Directions for this task: Please repeat the whole listing exactly, but leave the pictures out.

+ + +

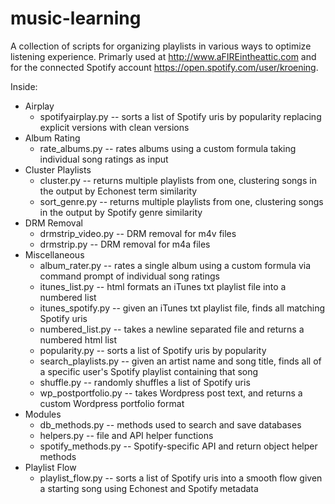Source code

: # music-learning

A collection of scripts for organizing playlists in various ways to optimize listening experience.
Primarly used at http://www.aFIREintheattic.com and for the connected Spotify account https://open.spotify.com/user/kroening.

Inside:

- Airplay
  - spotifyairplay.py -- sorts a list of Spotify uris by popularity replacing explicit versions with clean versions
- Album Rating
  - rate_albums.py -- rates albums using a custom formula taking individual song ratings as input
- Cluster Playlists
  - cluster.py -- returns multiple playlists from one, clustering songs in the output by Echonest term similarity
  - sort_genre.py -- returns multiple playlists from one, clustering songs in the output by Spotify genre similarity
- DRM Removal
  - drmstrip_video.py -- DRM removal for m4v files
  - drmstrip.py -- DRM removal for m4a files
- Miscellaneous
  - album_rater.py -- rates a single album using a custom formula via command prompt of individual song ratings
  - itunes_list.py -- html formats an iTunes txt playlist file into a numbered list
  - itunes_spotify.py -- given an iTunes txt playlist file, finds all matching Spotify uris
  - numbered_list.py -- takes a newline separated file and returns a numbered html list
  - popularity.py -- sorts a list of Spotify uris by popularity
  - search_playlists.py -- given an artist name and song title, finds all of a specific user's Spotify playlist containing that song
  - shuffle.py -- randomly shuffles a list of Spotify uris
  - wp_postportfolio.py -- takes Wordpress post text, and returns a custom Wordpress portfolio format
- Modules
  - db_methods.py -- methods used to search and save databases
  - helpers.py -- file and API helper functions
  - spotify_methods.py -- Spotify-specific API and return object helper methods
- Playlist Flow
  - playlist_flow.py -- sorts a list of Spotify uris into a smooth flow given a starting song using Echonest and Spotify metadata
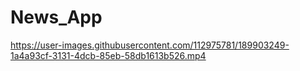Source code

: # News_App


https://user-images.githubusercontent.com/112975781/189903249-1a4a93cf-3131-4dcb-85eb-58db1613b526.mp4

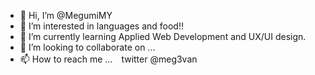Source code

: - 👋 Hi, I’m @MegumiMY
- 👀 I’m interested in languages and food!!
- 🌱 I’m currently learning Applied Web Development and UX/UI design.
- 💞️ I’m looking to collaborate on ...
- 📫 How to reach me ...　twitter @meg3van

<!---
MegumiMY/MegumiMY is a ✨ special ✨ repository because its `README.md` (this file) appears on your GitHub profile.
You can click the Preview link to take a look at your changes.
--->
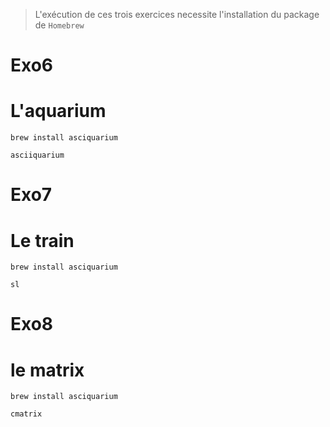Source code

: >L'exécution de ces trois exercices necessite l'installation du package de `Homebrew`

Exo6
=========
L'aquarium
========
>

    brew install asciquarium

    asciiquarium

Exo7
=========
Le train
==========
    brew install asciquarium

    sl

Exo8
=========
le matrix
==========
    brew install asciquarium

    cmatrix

+ + +

Result of this task:
Source code

: # music-learning

A collection of scripts for organizing playlists in various ways to optimize listening experience.
Primarly used at http://www.aFIREintheattic.com and for the connected Spotify account https://open.spotify.com/user/kroening.

Inside:

- Airplay
  - spotifyairplay.py -- sorts a list of Spotify uris by popularity replacing explicit versions with clean versions
- Album Rating
  - rate_albums.py -- rates albums using a custom formula taking individual song ratings as input
- Cluster Playlists
  - cluster.py -- returns multiple playlists from one, clustering songs in the output by Echonest term similarity
  - sort_genre.py -- returns multiple playlists from one, clustering songs in the output by Spotify genre similarity
- DRM Removal
  - drmstrip_video.py -- DRM removal for m4v files
  - drmstrip.py -- DRM removal for m4a files
- Miscellaneous
  - album_rater.py -- rates a single album using a custom formula via command prompt of individual song ratings
  - itunes_list.py -- html formats an iTunes txt playlist file into a numbered list
  - itunes_spotify.py -- given an iTunes txt playlist file, finds all matching Spotify uris
  - numbered_list.py -- takes a newline separated file and returns a numbered html list
  - popularity.py -- sorts a list of Spotify uris by popularity
  - search_playlists.py -- given an artist name and song title, finds all of a specific user's Spotify playlist containing that song
  - shuffle.py -- randomly shuffles a list of Spotify uris
  - wp_postportfolio.py -- takes Wordpress post text, and returns a custom Wordpress portfolio format
- Modules
  - db_methods.py -- methods used to search and save databases
  - helpers.py -- file and API helper functions
  - spotify_methods.py -- Spotify-specific API and return object helper methods
- Playlist Flow
  - playlist_flow.py -- sorts a list of Spotify uris into a smooth flow given a starting song using Echonest and Spotify metadata
Source code

: # News_App


https://user-images.githubusercontent.com/112975781/189903249-1a4a93cf-3131-4dcb-85eb-58db1613b526.mp4

Source code

: - 👋 Hi, I’m @MegumiMY
- 👀 I’m interested in languages and food!!
- 🌱 I’m currently learning Applied Web Development and UX/UI design.
- 💞️ I’m looking to collaborate on ...
- 📫 How to reach me ...　twitter @meg3van

<!---
MegumiMY/MegumiMY is a ✨ special ✨ repository because its `README.md` (this file) appears on your GitHub profile.
You can click the Preview link to take a look at your changes.
--->
Source code

: >L'exécution de ces trois exercices necessite l'installation du package de `Homebrew`

Exo6
=========
L'aquarium
========
>

    brew install asciquarium

    asciiquarium

Exo7
=========
Le train
==========
    brew install asciquarium

    sl

Exo8
=========
le matrix
==========
    brew install asciquarium

    cmatrix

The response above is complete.